» **WHAT IS BEING ASKED**: With all pictures excluded, restate the records that follow exactly as written.
==================================================
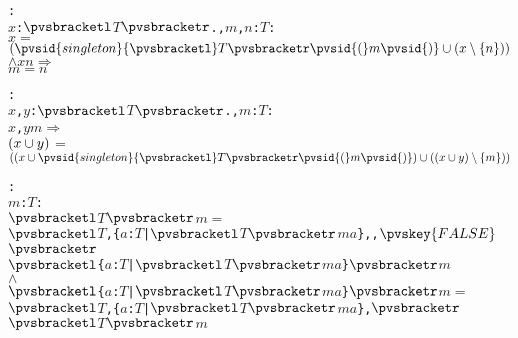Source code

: \begin{alltt}
  : 
     \pvsid{(}\(x\): \({\pvsbracketl}\)\(T\)\({\pvsbracketr}\)., \(m\), \(n\): \(T\)\pvsid{)}:
      \(x\) \(=\) \(\setsotheruniontwofn{\pvsid{singleton}{\pvsbracketl}T{\pvsbracketr}\pvsid{(}m\pvsid{)}}{\setsotherremovetwofn{n}{x}}\) \(\wedge\) \(x\)\pvsid{(}\(n\)\pvsid{)} \(\Rightarrow\)
       \(m\) \(=\) \(n\)\vspace*{\pvsdeclspacing}

  : 
     \pvsid{(}\(x\), \(y\): \({\pvsbracketl}\)\(T\)\({\pvsbracketr}\)., \(m\): \(T\)\pvsid{)}:
      \pvsid{(}\(x\), \(y\)\pvsid{)}\pvsid{(}\(m\)\pvsid{)} \(\Rightarrow\)
       \(\setsotheruniontwofn{x}{y}\) \(=\)
        \(\setsotheruniontwofn{\setsotheruniontwofn{x}{\pvsid{singleton}{\pvsbracketl}T{\pvsbracketr}\pvsid{(}m\pvsid{)}}}{\setsotherremovetwofn{m}{\setsotheruniontwofn{x}{y}}}\)\vspace*{\pvsdeclspacing}

  : 
     \pvsid{(}\(m\): \(T\)\pvsid{)}:
      \({\pvsbracketl}\)\(T\)\({\pvsbracketr}\)\pvsid{(}\(m\)\pvsid{)} \(=\)
       \({\pvsbracketl}\)\(T\), \{\(a\): \(T\) | \({\pvsbracketl}\)\(T\)\({\pvsbracketr}\)\pvsid{(}\(m\)\pvsid{)}\pvsid{(}\(a\)\pvsid{)}\}, , \({\pvskey{FALSE}}\)\({\pvsbracketr}\)
           \pvsid{(}\({\pvsbracketl}\)\{\(a\): \(T\) | \({\pvsbracketl}\)\(T\)\({\pvsbracketr}\)\pvsid{(}\(m\)\pvsid{)}\pvsid{(}\(a\)\pvsid{)}\}\({\pvsbracketr}\)\pvsid{(}\(m\)\pvsid{)}\pvsid{)}
       \(\wedge\)
       \({\pvsbracketl}\)\{\(a\): \(T\) | \({\pvsbracketl}\)\(T\)\({\pvsbracketr}\)\pvsid{(}\(m\)\pvsid{)}\pvsid{(}\(a\)\pvsid{)}\}\({\pvsbracketr}\)\pvsid{(}\(m\)\pvsid{)} \(=\)
        \({\pvsbracketl}\)\(T\), \{\(a\): \(T\) | \({\pvsbracketl}\)\(T\)\({\pvsbracketr}\)\pvsid{(}\(m\)\pvsid{)}\pvsid{(}\(a\)\pvsid{)}\}, \({\pvsbracketr}\)
            \pvsid{(}\({\pvsbracketl}\)\(T\)\({\pvsbracketr}\)\pvsid{(}\(m\)\pvsid{)}\pvsid{)}\vspace*{\pvsdeclspacing}

  \end{alltt}
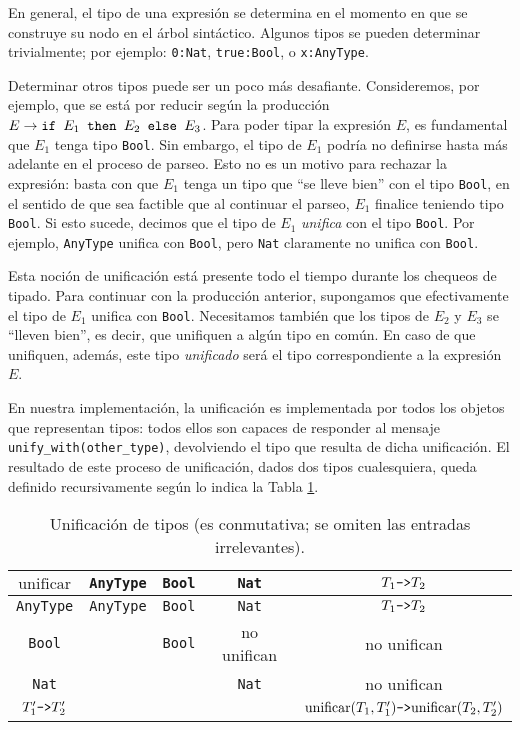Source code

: \documentclass[11pt]{article}
\begin{document}
En general, el tipo de una expresión se determina en el momento en que se
construye su nodo en el árbol sintáctico. Algunos tipos se pueden determinar
trivialmente; por ejemplo: \verb|0:Nat|, \verb|true:Bool|, o 
\verb|x:AnyType|.

Determinar otros tipos puede ser un poco más desafiante. Consideremos, por
ejemplo, que se está por reducir según la producción
$E \rightarrow \verb|if | E_1 \verb| then | E_2 \verb| else | E_3$. Para
poder tipar la expresión $E$, es fundamental que $E_1$ tenga tipo
\verb|Bool|. Sin embargo, el tipo de $E_1$ podría no definirse hasta más
adelante en el proceso de parseo. Esto no es un motivo para rechazar la
expresión: basta con que $E_1$ tenga un tipo que ``se lleve bien'' con el
tipo \verb|Bool|, en el sentido de que sea factible que al continuar el
parseo, $E_1$ finalice teniendo tipo \verb|Bool|. Si esto sucede,
decimos que el tipo de $E_1$ \emph{unifica} con el tipo \verb|Bool|.
Por ejemplo, \verb|AnyType| unifica con \verb|Bool|, pero \verb|Nat|
claramente no unifica con \verb|Bool|.

Esta noción de unificación está presente todo el tiempo durante los
chequeos de tipado. Para continuar con la producción anterior, supongamos
que efectivamente el tipo de $E_1$ unifica con \verb|Bool|. Necesitamos
también que los tipos de $E_2$ y $E_3$ se ``lleven bien'', es decir, que
unifiquen a algún tipo en común. En caso de que unifiquen, además, este
tipo \emph{unificado} será el tipo correspondiente a la expresión $E$.

En nuestra implementación, la unificación es implementada por
todos los objetos que representan tipos: todos ellos son capaces de
responder al mensaje \lstinline{unify_with(other_type)}, devolviendo el tipo
que resulta de dicha unificación.
El resultado de este proceso de unificación, dados dos tipos cualesquiera,
queda definido recursivamente según lo indica la Tabla \ref{table:unificacion}.

\begin{table} \centering
\begin{tabular}{c|c|c|c|c}
$\text{unificar}$   & \verb|AnyType| & \verb|Bool| & \verb|Nat|  & $T_1\verb|->|T_2$ \\ \hline
\verb|AnyType|      & \verb|AnyType| & \verb|Bool| & \verb|Nat|  & $T_1\verb|->|T_2$ \\
\verb|Bool|         &                & \verb|Bool| & no unifican & no unifican       \\
\verb|Nat|          &                &             & \verb|Nat|  & no unifican       \\
$T'_1\verb|->|T'_2$ &                &             &             &
	$\text{unificar}(T_1,T'_1)\verb|->|\text{unificar}(T_2,T'_2)$ \\
\end{tabular}
\caption{Unificación de tipos (es conmutativa; se omiten las entradas
	irrelevantes).}
\label{table:unificacion}
\end{table}
\end{document}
==================================================
» **ANSWER TO THIS TASK**:
Source code

: \begin{alltt}
  : 
     \pvsid{(}\(x\): \({\pvsbracketl}\)\(T\)\({\pvsbracketr}\)., \(m\), \(n\): \(T\)\pvsid{)}:
      \(x\) \(=\) \(\setsotheruniontwofn{\pvsid{singleton}{\pvsbracketl}T{\pvsbracketr}\pvsid{(}m\pvsid{)}}{\setsotherremovetwofn{n}{x}}\) \(\wedge\) \(x\)\pvsid{(}\(n\)\pvsid{)} \(\Rightarrow\)
       \(m\) \(=\) \(n\)\vspace*{\pvsdeclspacing}

  : 
     \pvsid{(}\(x\), \(y\): \({\pvsbracketl}\)\(T\)\({\pvsbracketr}\)., \(m\): \(T\)\pvsid{)}:
      \pvsid{(}\(x\), \(y\)\pvsid{)}\pvsid{(}\(m\)\pvsid{)} \(\Rightarrow\)
       \(\setsotheruniontwofn{x}{y}\) \(=\)
        \(\setsotheruniontwofn{\setsotheruniontwofn{x}{\pvsid{singleton}{\pvsbracketl}T{\pvsbracketr}\pvsid{(}m\pvsid{)}}}{\setsotherremovetwofn{m}{\setsotheruniontwofn{x}{y}}}\)\vspace*{\pvsdeclspacing}

  : 
     \pvsid{(}\(m\): \(T\)\pvsid{)}:
      \({\pvsbracketl}\)\(T\)\({\pvsbracketr}\)\pvsid{(}\(m\)\pvsid{)} \(=\)
       \({\pvsbracketl}\)\(T\), \{\(a\): \(T\) | \({\pvsbracketl}\)\(T\)\({\pvsbracketr}\)\pvsid{(}\(m\)\pvsid{)}\pvsid{(}\(a\)\pvsid{)}\}, , \({\pvskey{FALSE}}\)\({\pvsbracketr}\)
           \pvsid{(}\({\pvsbracketl}\)\{\(a\): \(T\) | \({\pvsbracketl}\)\(T\)\({\pvsbracketr}\)\pvsid{(}\(m\)\pvsid{)}\pvsid{(}\(a\)\pvsid{)}\}\({\pvsbracketr}\)\pvsid{(}\(m\)\pvsid{)}\pvsid{)}
       \(\wedge\)
       \({\pvsbracketl}\)\{\(a\): \(T\) | \({\pvsbracketl}\)\(T\)\({\pvsbracketr}\)\pvsid{(}\(m\)\pvsid{)}\pvsid{(}\(a\)\pvsid{)}\}\({\pvsbracketr}\)\pvsid{(}\(m\)\pvsid{)} \(=\)
        \({\pvsbracketl}\)\(T\), \{\(a\): \(T\) | \({\pvsbracketl}\)\(T\)\({\pvsbracketr}\)\pvsid{(}\(m\)\pvsid{)}\pvsid{(}\(a\)\pvsid{)}\}, \({\pvsbracketr}\)
            \pvsid{(}\({\pvsbracketl}\)\(T\)\({\pvsbracketr}\)\pvsid{(}\(m\)\pvsid{)}\pvsid{)}\vspace*{\pvsdeclspacing}

  \end{alltt}
Source code

: \documentclass[11pt]{article}
\begin{document}
En general, el tipo de una expresión se determina en el momento en que se
construye su nodo en el árbol sintáctico. Algunos tipos se pueden determinar
trivialmente; por ejemplo: \verb|0:Nat|, \verb|true:Bool|, o 
\verb|x:AnyType|.

Determinar otros tipos puede ser un poco más desafiante. Consideremos, por
ejemplo, que se está por reducir según la producción
$E \rightarrow \verb|if | E_1 \verb| then | E_2 \verb| else | E_3$. Para
poder tipar la expresión $E$, es fundamental que $E_1$ tenga tipo
\verb|Bool|. Sin embargo, el tipo de $E_1$ podría no definirse hasta más
adelante en el proceso de parseo. Esto no es un motivo para rechazar la
expresión: basta con que $E_1$ tenga un tipo que ``se lleve bien'' con el
tipo \verb|Bool|, en el sentido de que sea factible que al continuar el
parseo, $E_1$ finalice teniendo tipo \verb|Bool|. Si esto sucede,
decimos que el tipo de $E_1$ \emph{unifica} con el tipo \verb|Bool|.
Por ejemplo, \verb|AnyType| unifica con \verb|Bool|, pero \verb|Nat|
claramente no unifica con \verb|Bool|.

Esta noción de unificación está presente todo el tiempo durante los
chequeos de tipado. Para continuar con la producción anterior, supongamos
que efectivamente el tipo de $E_1$ unifica con \verb|Bool|. Necesitamos
también que los tipos de $E_2$ y $E_3$ se ``lleven bien'', es decir, que
unifiquen a algún tipo en común. En caso de que unifiquen, además, este
tipo \emph{unificado} será el tipo correspondiente a la expresión $E$.

En nuestra implementación, la unificación es implementada por
todos los objetos que representan tipos: todos ellos son capaces de
responder al mensaje \lstinline{unify_with(other_type)}, devolviendo el tipo
que resulta de dicha unificación.
El resultado de este proceso de unificación, dados dos tipos cualesquiera,
queda definido recursivamente según lo indica la Tabla \ref{table:unificacion}.

\begin{table} \centering
\begin{tabular}{c|c|c|c|c}
$\text{unificar}$   & \verb|AnyType| & \verb|Bool| & \verb|Nat|  & $T_1\verb|->|T_2$ \\ \hline
\verb|AnyType|      & \verb|AnyType| & \verb|Bool| & \verb|Nat|  & $T_1\verb|->|T_2$ \\
\verb|Bool|         &                & \verb|Bool| & no unifican & no unifican       \\
\verb|Nat|          &                &             & \verb|Nat|  & no unifican       \\
$T'_1\verb|->|T'_2$ &                &             &             &
	$\text{unificar}(T_1,T'_1)\verb|->|\text{unificar}(T_2,T'_2)$ \\
\end{tabular}
\caption{Unificación de tipos (es conmutativa; se omiten las entradas
	irrelevantes).}
\label{table:unificacion}
\end{table}
\end{document}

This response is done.